There’s no other way to put it other than we have great news for the Long Beach economy: following a surge in the cruise industry, Carnival Cruises has decided to take over the entirety of the Spruce Goose dome in DTLB and expand its facilities to bring in bigger ships and more money.

So what does this specifically break down into?

Carnival Cruise Line will more than double the size of its terminal from approximately 66,000 sq. ft. to 142,000 sq. ft. The deal, written between the cruise line, landlord Urban Commons, and the City of Long Beach, will enable larger ships to use the port.

Carnival has been operating out of the Long Beach terminal since 2003, using only a fraction of the dome’s space for ticketing, loading, and unloading passengers and freight. With the use of the entire dome, that means more space for more passengers.

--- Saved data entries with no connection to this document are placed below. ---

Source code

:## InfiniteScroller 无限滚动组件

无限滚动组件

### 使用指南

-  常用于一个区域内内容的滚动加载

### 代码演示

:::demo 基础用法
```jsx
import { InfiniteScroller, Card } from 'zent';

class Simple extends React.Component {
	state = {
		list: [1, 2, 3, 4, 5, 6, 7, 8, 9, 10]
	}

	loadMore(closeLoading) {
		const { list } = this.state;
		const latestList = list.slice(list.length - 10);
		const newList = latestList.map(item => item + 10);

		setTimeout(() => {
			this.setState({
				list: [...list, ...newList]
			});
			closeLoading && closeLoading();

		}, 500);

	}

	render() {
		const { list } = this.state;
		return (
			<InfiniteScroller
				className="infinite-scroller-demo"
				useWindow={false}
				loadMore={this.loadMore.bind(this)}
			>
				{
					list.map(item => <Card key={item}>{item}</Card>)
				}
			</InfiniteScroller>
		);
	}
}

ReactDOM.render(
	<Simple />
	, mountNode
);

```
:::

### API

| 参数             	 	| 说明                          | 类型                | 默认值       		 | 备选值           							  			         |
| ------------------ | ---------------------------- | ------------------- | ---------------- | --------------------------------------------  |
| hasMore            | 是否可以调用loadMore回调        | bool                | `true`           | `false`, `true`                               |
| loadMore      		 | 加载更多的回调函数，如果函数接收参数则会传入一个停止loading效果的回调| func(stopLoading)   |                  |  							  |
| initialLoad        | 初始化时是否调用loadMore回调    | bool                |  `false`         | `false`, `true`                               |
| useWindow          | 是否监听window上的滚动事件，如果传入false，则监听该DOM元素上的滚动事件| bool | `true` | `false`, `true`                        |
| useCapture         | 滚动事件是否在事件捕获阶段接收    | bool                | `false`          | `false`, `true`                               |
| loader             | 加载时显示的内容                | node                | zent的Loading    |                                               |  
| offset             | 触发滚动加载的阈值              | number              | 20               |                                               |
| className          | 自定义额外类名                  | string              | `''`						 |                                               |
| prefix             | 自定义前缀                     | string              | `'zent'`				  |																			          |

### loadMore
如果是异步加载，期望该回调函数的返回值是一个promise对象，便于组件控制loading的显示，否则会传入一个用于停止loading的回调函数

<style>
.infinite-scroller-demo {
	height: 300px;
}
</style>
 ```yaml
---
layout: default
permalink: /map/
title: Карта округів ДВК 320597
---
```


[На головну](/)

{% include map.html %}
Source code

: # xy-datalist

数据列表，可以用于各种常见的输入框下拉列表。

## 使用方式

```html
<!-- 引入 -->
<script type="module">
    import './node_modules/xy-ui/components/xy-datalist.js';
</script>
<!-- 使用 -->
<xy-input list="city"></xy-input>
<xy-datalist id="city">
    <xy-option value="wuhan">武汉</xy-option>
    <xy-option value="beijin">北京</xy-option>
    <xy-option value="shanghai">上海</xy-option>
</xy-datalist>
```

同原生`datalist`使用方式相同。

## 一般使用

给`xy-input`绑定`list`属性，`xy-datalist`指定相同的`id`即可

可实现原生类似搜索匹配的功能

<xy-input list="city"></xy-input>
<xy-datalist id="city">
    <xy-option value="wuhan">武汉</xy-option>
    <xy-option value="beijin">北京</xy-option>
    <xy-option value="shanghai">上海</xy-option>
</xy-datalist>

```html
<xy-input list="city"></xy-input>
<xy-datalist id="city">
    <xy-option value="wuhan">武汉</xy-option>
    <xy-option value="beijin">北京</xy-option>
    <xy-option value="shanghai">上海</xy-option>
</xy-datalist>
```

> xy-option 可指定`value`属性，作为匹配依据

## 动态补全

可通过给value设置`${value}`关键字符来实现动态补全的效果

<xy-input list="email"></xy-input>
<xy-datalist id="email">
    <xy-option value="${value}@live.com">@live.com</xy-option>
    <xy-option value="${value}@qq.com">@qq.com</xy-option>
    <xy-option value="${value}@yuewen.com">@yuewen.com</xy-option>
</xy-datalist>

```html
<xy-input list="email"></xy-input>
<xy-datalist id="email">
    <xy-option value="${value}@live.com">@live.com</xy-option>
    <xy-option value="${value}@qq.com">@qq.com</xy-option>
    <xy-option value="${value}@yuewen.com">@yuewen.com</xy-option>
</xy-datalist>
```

“For years we have been working toward reaching an agreement to expand the Long Beach Cruise Terminal to accommodate larger ships on the West Coast, and we’re thrilled to finally be able to move forward with our plans to assume full usage of the Dome, making Long Beach one of our largest homeport facilities,” said Christine Duffy, president of Carnival Cruise Line.

This follows a $250M overhaul of the 40-plus acres surrounding the Dome and the Queen Mary; an overhaul that includes an entertainment and retail complex. Oh, and possibly a Ferris wheel. Taylor Woods, principal of Urban Commons, has reported that hopes are high: boat slips, a marina, an 200-room boutique hotel landside, restaurants, retail, possibly doubling the footprint of Carnival Cruises’ port, and major updates to the ship itself that will complement the historic aspects of the Queen—updates that are expected to debut by mid-next year

Urban Commons is about to now spend $10M to $15M to renovate the ship itself while an additional $250M will be needed to develop the surrounding land—monies that Woods claim Urban Commons can raise itself.

Currently, the Carnival Inspiration and Carnival Imagination operate year-round, three- and four-day Baja cruises from Long Beach, while Carnival Miracle sails seven-day voyages to the Mexican Riviera and 14- and 15-day cruises to Hawaii and Alaska.